[Start of Attachment]

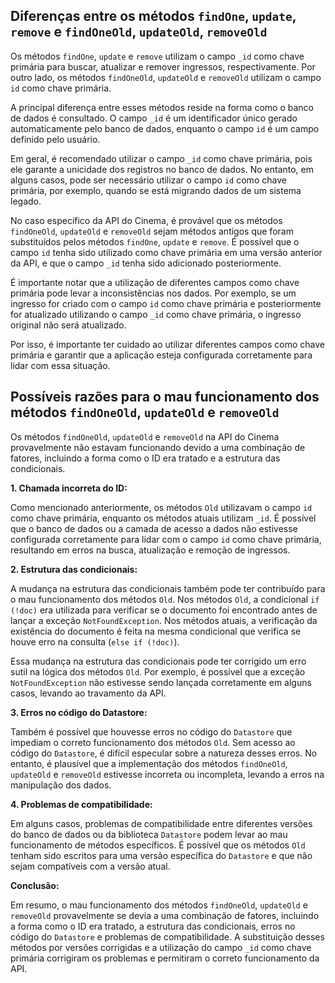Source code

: ## Diferenças entre os métodos `findOne`, `update`, `remove` e `findOneOld`, `updateOld`, `removeOld`

Os métodos `findOne`, `update` e `remove` utilizam o campo `_id` como chave primária para buscar, atualizar e remover ingressos, respectivamente. Por outro lado, os métodos `findOneOld`, `updateOld` e `removeOld` utilizam o campo `id` como chave primária.

A principal diferença entre esses métodos reside na forma como o banco de dados é consultado. O campo `_id` é um identificador único gerado automaticamente pelo banco de dados, enquanto o campo `id` é um campo definido pelo usuário.

Em geral, é recomendado utilizar o campo `_id` como chave primária, pois ele garante a unicidade dos registros no banco de dados. No entanto, em alguns casos, pode ser necessário utilizar o campo `id` como chave primária, por exemplo, quando se está migrando dados de um sistema legado.

No caso específico da API do Cinema, é provável que os métodos `findOneOld`, `updateOld` e `removeOld` sejam métodos antigos que foram substituídos pelos métodos `findOne`, `update` e `remove`. É possível que o campo `id` tenha sido utilizado como chave primária em uma versão anterior da API, e que o campo `_id` tenha sido adicionado posteriormente.

É importante notar que a utilização de diferentes campos como chave primária pode levar a inconsistências nos dados. Por exemplo, se um ingresso for criado com o campo `id` como chave primária e posteriormente for atualizado utilizando o campo `_id` como chave primária, o ingresso original não será atualizado.

Por isso, é importante ter cuidado ao utilizar diferentes campos como chave primária e garantir que a aplicação esteja configurada corretamente para lidar com essa situação.


## Possíveis razões para o mau funcionamento dos métodos `findOneOld`, `updateOld` e `removeOld`

Os métodos `findOneOld`, `updateOld` e `removeOld` na API do Cinema provavelmente não estavam funcionando devido a uma combinação de fatores, incluindo a forma como o ID era tratado e a estrutura das condicionais.

**1. Chamada incorreta do ID:**

Como mencionado anteriormente, os métodos `Old` utilizavam o campo `id` como chave primária, enquanto os métodos atuais utilizam `_id`. É possível que o banco de dados ou a camada de acesso a dados não estivesse configurada corretamente para lidar com o campo `id` como chave primária, resultando em erros na busca, atualização e remoção de ingressos.

**2. Estrutura das condicionais:**

A mudança na estrutura das condicionais também pode ter contribuído para o mau funcionamento dos métodos `Old`. Nos métodos `Old`, a condicional `if (!doc)` era utilizada para verificar se o documento foi encontrado antes de lançar a exceção `NotFoundException`. Nos métodos atuais, a verificação da existência do documento é feita na mesma condicional que verifica se houve erro na consulta (`else if (!doc)`).

Essa mudança na estrutura das condicionais pode ter corrigido um erro sutil na lógica dos métodos `Old`. Por exemplo, é possível que a exceção `NotFoundException` não estivesse sendo lançada corretamente em alguns casos, levando ao travamento da API.

**3. Erros no código do Datastore:**

Também é possível que houvesse erros no código do `Datastore` que impediam o correto funcionamento dos métodos `Old`. Sem acesso ao código do `Datastore`, é difícil especular sobre a natureza desses erros. No entanto, é plausível que a implementação dos métodos `findOneOld`, `updateOld` e `removeOld` estivesse incorreta ou incompleta, levando a erros na manipulação dos dados.

**4. Problemas de compatibilidade:**

Em alguns casos, problemas de compatibilidade entre diferentes versões do banco de dados ou da biblioteca `Datastore` podem levar ao mau funcionamento de métodos específicos. É possível que os métodos `Old` tenham sido escritos para uma versão específica do `Datastore` e que não sejam compatíveis com a versão atual.

**Conclusão:**

Em resumo, o mau funcionamento dos métodos `findOneOld`, `updateOld` e `removeOld` provavelmente se devia a uma combinação de fatores, incluindo a forma como o ID era tratado, a estrutura das condicionais, erros no código do `Datastore` e problemas de compatibilidade. A substituição desses métodos por versões corrigidas e a utilização do campo `_id` como chave primária corrigiram os problemas e permitiram o correto funcionamento da API.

[End of Attachment]

_TASK INSTRUCTIONS_
Take the entries above and return only the lines from the one with "É importante notar" to the one with "A mudança na estrutura das condicionais também", both included, unchanged.

_OUTPUT FOR THIS EXERCISE_
É importante notar que a utilização de diferentes campos como chave primária pode levar a inconsistências nos dados. Por exemplo, se um ingresso for criado com o campo `id` como chave primária e posteriormente for atualizado utilizando o campo `_id` como chave primária, o ingresso original não será atualizado.

Por isso, é importante ter cuidado ao utilizar diferentes campos como chave primária e garantir que a aplicação esteja configurada corretamente para lidar com essa situação.


## Possíveis razões para o mau funcionamento dos métodos `findOneOld`, `updateOld` e `removeOld`

Os métodos `findOneOld`, `updateOld` e `removeOld` na API do Cinema provavelmente não estavam funcionando devido a uma combinação de fatores, incluindo a forma como o ID era tratado e a estrutura das condicionais.

**1. Chamada incorreta do ID:**

Como mencionado anteriormente, os métodos `Old` utilizavam o campo `id` como chave primária, enquanto os métodos atuais utilizam `_id`. É possível que o banco de dados ou a camada de acesso a dados não estivesse configurada corretamente para lidar com o campo `id` como chave primária, resultando em erros na busca, atualização e remoção de ingressos.

**2. Estrutura das condicionais:**

A mudança na estrutura das condicionais também pode ter contribuído para o mau funcionamento dos métodos `Old`. Nos métodos `Old`, a condicional `if (!doc)` era utilizada para verificar se o documento foi encontrado antes de lançar a exceção `NotFoundException`. Nos métodos atuais, a verificação da existência do documento é feita na mesma condicional que verifica se houve erro na consulta (`else if (!doc)`).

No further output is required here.